## Material for this exercise
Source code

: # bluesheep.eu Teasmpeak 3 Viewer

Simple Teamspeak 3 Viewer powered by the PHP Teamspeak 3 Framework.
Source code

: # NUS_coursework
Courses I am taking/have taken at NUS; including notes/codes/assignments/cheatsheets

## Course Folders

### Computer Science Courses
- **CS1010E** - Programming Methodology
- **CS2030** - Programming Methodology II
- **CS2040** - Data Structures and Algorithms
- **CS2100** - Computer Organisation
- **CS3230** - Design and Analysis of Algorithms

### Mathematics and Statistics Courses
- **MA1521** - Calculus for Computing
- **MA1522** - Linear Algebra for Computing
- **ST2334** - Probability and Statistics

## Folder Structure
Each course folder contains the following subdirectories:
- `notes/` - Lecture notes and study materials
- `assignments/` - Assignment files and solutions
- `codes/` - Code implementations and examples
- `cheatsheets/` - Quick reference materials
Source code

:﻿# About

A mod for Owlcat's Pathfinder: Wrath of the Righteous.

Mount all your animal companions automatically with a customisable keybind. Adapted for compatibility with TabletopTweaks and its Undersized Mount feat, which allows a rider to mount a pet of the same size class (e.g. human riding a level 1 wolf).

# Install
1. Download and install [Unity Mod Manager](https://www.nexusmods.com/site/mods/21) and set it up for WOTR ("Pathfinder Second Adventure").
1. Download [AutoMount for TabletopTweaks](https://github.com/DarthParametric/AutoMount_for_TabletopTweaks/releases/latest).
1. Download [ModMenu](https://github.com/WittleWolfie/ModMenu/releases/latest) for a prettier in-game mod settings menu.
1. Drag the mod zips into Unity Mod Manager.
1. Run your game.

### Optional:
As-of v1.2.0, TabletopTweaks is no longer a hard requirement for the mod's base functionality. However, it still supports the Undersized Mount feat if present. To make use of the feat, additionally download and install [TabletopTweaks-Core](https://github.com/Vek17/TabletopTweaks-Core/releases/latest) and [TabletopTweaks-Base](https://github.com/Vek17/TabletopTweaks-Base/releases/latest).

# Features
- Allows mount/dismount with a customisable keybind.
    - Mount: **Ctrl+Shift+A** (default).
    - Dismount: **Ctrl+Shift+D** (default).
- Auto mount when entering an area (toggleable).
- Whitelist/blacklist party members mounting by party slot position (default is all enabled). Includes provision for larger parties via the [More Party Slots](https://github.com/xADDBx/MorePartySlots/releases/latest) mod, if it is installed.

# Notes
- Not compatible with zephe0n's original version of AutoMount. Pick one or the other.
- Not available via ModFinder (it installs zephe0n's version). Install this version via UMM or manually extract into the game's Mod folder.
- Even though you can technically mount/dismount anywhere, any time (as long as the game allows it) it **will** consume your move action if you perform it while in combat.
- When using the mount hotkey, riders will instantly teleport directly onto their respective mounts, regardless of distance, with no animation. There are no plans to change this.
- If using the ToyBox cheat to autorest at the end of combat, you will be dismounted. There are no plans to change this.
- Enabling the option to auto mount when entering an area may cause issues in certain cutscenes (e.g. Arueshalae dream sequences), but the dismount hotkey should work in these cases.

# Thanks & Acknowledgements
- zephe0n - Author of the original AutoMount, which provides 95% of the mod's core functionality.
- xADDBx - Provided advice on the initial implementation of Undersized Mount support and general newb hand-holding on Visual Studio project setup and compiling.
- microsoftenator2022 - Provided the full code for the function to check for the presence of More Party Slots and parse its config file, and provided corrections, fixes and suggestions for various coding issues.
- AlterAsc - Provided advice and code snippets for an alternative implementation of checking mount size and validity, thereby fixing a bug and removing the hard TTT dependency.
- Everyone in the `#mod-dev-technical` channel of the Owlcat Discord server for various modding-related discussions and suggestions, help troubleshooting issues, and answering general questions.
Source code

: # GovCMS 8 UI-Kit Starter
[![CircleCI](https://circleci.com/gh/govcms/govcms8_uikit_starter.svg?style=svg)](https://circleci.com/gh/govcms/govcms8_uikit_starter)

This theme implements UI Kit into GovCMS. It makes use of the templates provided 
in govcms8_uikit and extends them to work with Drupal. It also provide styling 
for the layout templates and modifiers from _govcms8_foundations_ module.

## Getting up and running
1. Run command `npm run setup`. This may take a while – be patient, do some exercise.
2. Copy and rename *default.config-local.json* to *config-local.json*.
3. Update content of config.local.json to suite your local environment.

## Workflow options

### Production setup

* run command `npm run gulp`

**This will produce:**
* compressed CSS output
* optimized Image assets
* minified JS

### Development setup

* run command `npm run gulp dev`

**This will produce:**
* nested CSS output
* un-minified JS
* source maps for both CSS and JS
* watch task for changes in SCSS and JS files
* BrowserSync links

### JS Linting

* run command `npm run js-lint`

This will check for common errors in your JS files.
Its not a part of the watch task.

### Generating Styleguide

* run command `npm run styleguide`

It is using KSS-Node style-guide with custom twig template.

## Directions for this task
I need each line of the entries that holds the string "releases" located and copied.

## Response below
1. Download [AutoMount for TabletopTweaks](https://github.com/DarthParametric/AutoMount_for_TabletopTweaks/releases/latest).
1. Download [ModMenu](https://github.com/WittleWolfie/ModMenu/releases/latest) for a prettier in-game mod settings menu.
As-of v1.2.0, TabletopTweaks is no longer a hard requirement for the mod's base functionality. However, it still supports the Undersized Mount feat if present. To make use of the feat, additionally download and install [TabletopTweaks-Core](https://github.com/Vek17/TabletopTweaks-Core/releases/latest) and [TabletopTweaks-Base](https://github.com/Vek17/TabletopTweaks-Base/releases/latest).
- Whitelist/blacklist party members mounting by party slot position (default is all enabled). Includes provision for larger parties via the [More Party Slots](https://github.com/xADDBx/MorePartySlots/releases/latest) mod, if it is installed.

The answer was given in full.